Worse would be Kirill discovering that I work for the Syndicate.

He’d never believe the lead hacker for the Syndicate is here for personal reasons. He’d assume I was sent as a spy, and I couldn't blame him.

The next kick cracks the wood, and I move. Stepping behind Spider, I yank his head back by the hair and drag my blade across his throat in one clean stroke. He makes a wet, gurgling sound before his body goes limp, his chin hitting his chest.

I wish I could’ve made his death more painful, but I barely have time to draw a breath before the door shatters, wood splintering as Kirill storms in. His massive frame fills the doorway, weapon raised. He pins me with a look of pure, cold fury before tracking the knife in my hand down to the pool of blood spreading across the floor.

His face darkens, turning lethal. The man who once vowed to protect me is now the one I should be most afraid of.

CHAPTER

TWENTY-SIX

KIRILL

Of all theways I imagined this night going, finding the woman I’m obsessed with standing over a fresh corpse wasn’t on my list.

Thirty minutes ago I got a call from Miron that Evelina had broken into the apartment of a guy named Leonid Adamovich, a former Kupola Network operative and Bratva member I know as Spider.

I laughed when he told me, convinced it was a mistake.
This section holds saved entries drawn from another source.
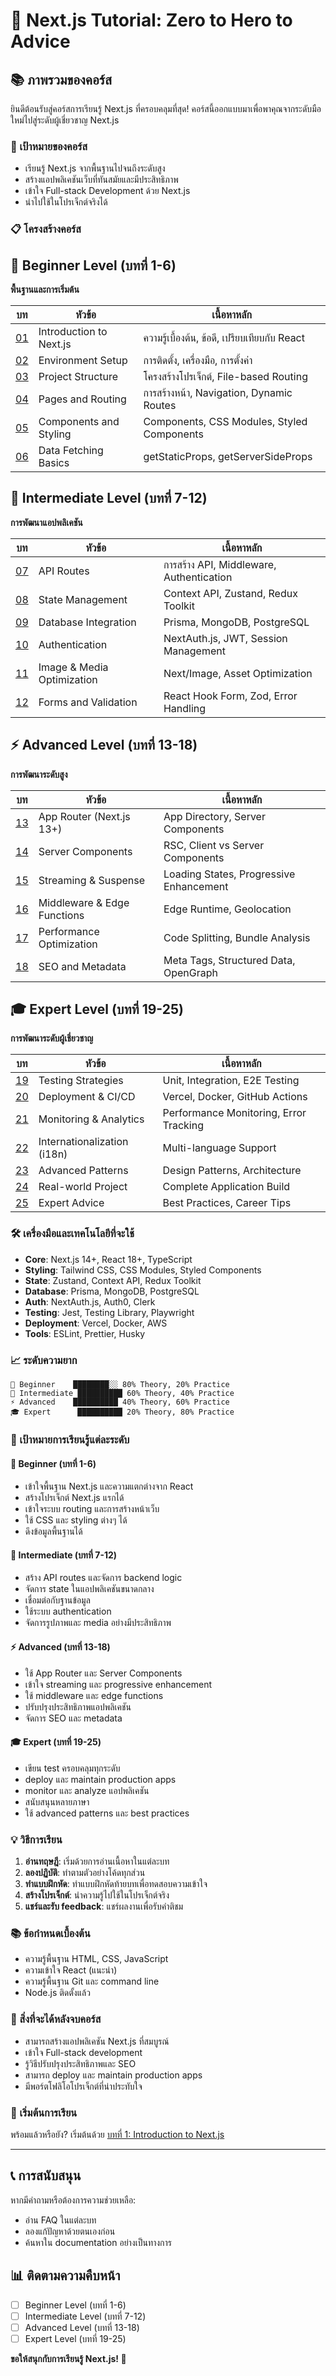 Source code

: # 🚀 Next.js Tutorial: Zero to Hero to Advice

## 📚 ภาพรวมของคอร์ส

ยินดีต้อนรับสู่คอร์สการเรียนรู้ Next.js ที่ครอบคลุมที่สุด! คอร์สนี้ออกแบบมาเพื่อพาคุณจากระดับมือใหม่ไปสู่ระดับผู้เชี่ยวชาญ Next.js

### 🎯 เป้าหมายของคอร์ส
- เรียนรู้ Next.js จากพื้นฐานไปจนถึงระดับสูง
- สร้างแอปพลิเคชันเว็บที่ทันสมัยและมีประสิทธิภาพ
- เข้าใจ Full-stack Development ด้วย Next.js
- นำไปใช้ในโปรเจ็กต์จริงได้

### 📋 โครงสร้างคอร์ส

## 🌱 **Beginner Level (บทที่ 1-6)**
**พื้นฐานและการเริ่มต้น**

| บท | หัวข้อ | เนื้อหาหลัก |
|-----|--------|-------------|
| [01](./01-introduction.md) | Introduction to Next.js | ความรู้เบื้องต้น, ข้อดี, เปรียบเทียบกับ React |
| [02](./02-environment-setup.md) | Environment Setup | การติดตั้ง, เครื่องมือ, การตั้งค่า |
| [03](./03-project-structure.md) | Project Structure | โครงสร้างโปรเจ็กต์, File-based Routing |
| [04](./04-pages-routing.md) | Pages and Routing | การสร้างหน้า, Navigation, Dynamic Routes |
| [05](./05-components-styling.md) | Components and Styling | Components, CSS Modules, Styled Components |
| [06](./06-data-fetching-basics.md) | Data Fetching Basics | getStaticProps, getServerSideProps |

## 🚀 **Intermediate Level (บทที่ 7-12)**
**การพัฒนาแอปพลิเคชัน**

| บท | หัวข้อ | เนื้อหาหลัก |
|-----|--------|-------------|
| [07](./07-api-routes.md) | API Routes | การสร้าง API, Middleware, Authentication |
| [08](./08-state-management.md) | State Management | Context API, Zustand, Redux Toolkit |
| [09](./09-database-integration.md) | Database Integration | Prisma, MongoDB, PostgreSQL |
| [10](./10-authentication.md) | Authentication | NextAuth.js, JWT, Session Management |
| [11](./11-image-optimization.md) | Image & Media Optimization | Next/Image, Asset Optimization |
| [12](./12-forms-validation.md) | Forms and Validation | React Hook Form, Zod, Error Handling |

## ⚡ **Advanced Level (บทที่ 13-18)**
**การพัฒนาระดับสูง**

| บท | หัวข้อ | เนื้อหาหลัก |
|-----|--------|-------------|
| [13](./13-app-router.md) | App Router (Next.js 13+) | App Directory, Server Components |
| [14](./14-server-components.md) | Server Components | RSC, Client vs Server Components |
| [15](./15-streaming-suspense.md) | Streaming & Suspense | Loading States, Progressive Enhancement |
| [16](./16-middleware-edge.md) | Middleware & Edge Functions | Edge Runtime, Geolocation |
| [17](./17-performance-optimization.md) | Performance Optimization | Code Splitting, Bundle Analysis |
| [18](./18-seo-metadata.md) | SEO and Metadata | Meta Tags, Structured Data, OpenGraph |

## 🎓 **Expert Level (บทที่ 19-25)**
**การพัฒนาระดับผู้เชี่ยวชาญ**

| บท | หัวข้อ | เนื้อหาหลัก |
|-----|--------|-------------|
| [19](./19-testing-strategies.md) | Testing Strategies | Unit, Integration, E2E Testing |
| [20](./20-deployment-ci-cd.md) | Deployment & CI/CD | Vercel, Docker, GitHub Actions |
| [21](./21-monitoring-analytics.md) | Monitoring & Analytics | Performance Monitoring, Error Tracking |
| [22](./22-internationalization.md) | Internationalization (i18n) | Multi-language Support |
| [23](./23-advanced-patterns.md) | Advanced Patterns | Design Patterns, Architecture |
| [24](./24-real-world-project.md) | Real-world Project | Complete Application Build |
| [25](./25-expert-advice.md) | Expert Advice | Best Practices, Career Tips |

### 🛠️ เครื่องมือและเทคโนโลยีที่จะใช้

- **Core**: Next.js 14+, React 18+, TypeScript
- **Styling**: Tailwind CSS, CSS Modules, Styled Components
- **State**: Zustand, Context API, Redux Toolkit
- **Database**: Prisma, MongoDB, PostgreSQL
- **Auth**: NextAuth.js, Auth0, Clerk
- **Testing**: Jest, Testing Library, Playwright
- **Deployment**: Vercel, Docker, AWS
- **Tools**: ESLint, Prettier, Husky

### 📈 ระดับความยาก

```
🌱 Beginner    ████████░░ 80% Theory, 20% Practice
🚀 Intermediate ██████████ 60% Theory, 40% Practice  
⚡ Advanced    ██████████ 40% Theory, 60% Practice
🎓 Expert      ██████████ 20% Theory, 80% Practice
```

### 🎯 เป้าหมายการเรียนรู้แต่ละระดับ

#### 🌱 **Beginner (บทที่ 1-6)**
- เข้าใจพื้นฐาน Next.js และความแตกต่างจาก React
- สร้างโปรเจ็กต์ Next.js แรกได้
- เข้าใจระบบ routing และการสร้างหน้าเว็บ
- ใช้ CSS และ styling ต่างๆ ได้
- ดึงข้อมูลพื้นฐานได้

#### 🚀 **Intermediate (บทที่ 7-12)**
- สร้าง API routes และจัดการ backend logic
- จัดการ state ในแอปพลิเคชันขนาดกลาง
- เชื่อมต่อกับฐานข้อมูล
- ใช้ระบบ authentication
- จัดการรูปภาพและ media อย่างมีประสิทธิภาพ

#### ⚡ **Advanced (บทที่ 13-18)**
- ใช้ App Router และ Server Components
- เข้าใจ streaming และ progressive enhancement
- ใช้ middleware และ edge functions
- ปรับปรุงประสิทธิภาพแอปพลิเคชัน
- จัดการ SEO และ metadata

#### 🎓 **Expert (บทที่ 19-25)**
- เขียน test ครอบคลุมทุกระดับ
- deploy และ maintain production apps
- monitor และ analyze แอปพลิเคชัน
- สนับสนุนหลายภาษา
- ใช้ advanced patterns และ best practices

### 💡 วิธีการเรียน

1. **อ่านทฤษฎี**: เริ่มด้วยการอ่านเนื้อหาในแต่ละบท
2. **ลองปฏิบัติ**: ทำตามตัวอย่างโค้ดทุกส่วน
3. **ทำแบบฝึกหัด**: ทำแบบฝึกหัดท้ายบทเพื่อทดสอบความเข้าใจ
4. **สร้างโปรเจ็กต์**: นำความรู้ไปใช้ในโปรเจ็กต์จริง
5. **แชร์และรับ feedback**: แชร์ผลงานเพื่อรับคำติชม

### 📚 ข้อกำหนดเบื้องต้น

- ความรู้พื้นฐาน HTML, CSS, JavaScript
- ความเข้าใจ React (แนะนำ)
- ความรู้พื้นฐาน Git และ command line
- Node.js ติดตั้งแล้ว

### 🎉 สิ่งที่จะได้หลังจบคอร์ส

- สามารถสร้างแอปพลิเคชัน Next.js ที่สมบูรณ์
- เข้าใจ Full-stack development
- รู้วิธีปรับปรุงประสิทธิภาพและ SEO
- สามารถ deploy และ maintain production apps
- มีพอร์ตโฟลิโอโปรเจ็กต์ที่น่าประทับใจ

### 🚀 เริ่มต้นการเรียน

พร้อมแล้วหรือยัง? เริ่มต้นด้วย [บทที่ 1: Introduction to Next.js](./01-introduction.md)

---

## 📞 การสนับสนุน

หากมีคำถามหรือต้องการความช่วยเหลือ:
- อ่าน FAQ ในแต่ละบท
- ลองแก้ปัญหาด้วยตนเองก่อน
- ค้นหาใน documentation อย่างเป็นทางการ

## 📊 ติดตามความคืบหน้า

- [ ] Beginner Level (บทที่ 1-6)
- [ ] Intermediate Level (บทที่ 7-12) 
- [ ] Advanced Level (บทที่ 13-18)
- [ ] Expert Level (บทที่ 19-25)

**ขอให้สนุกกับการเรียนรู้ Next.js! 🎯**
Except the joke’s on me. Because here she is, dressed head-to-toe in black. Her hood is down, the blonde hair pulled back in a tight braid. Blood drips down the blade she’s holding.

Spider is slumped in the chair he’s tied to, throat opened in a clean slash, crimson soaking into his tracksuit and pooling on the floor beneath him.

Evelina stands beside him, looking no worse for wear.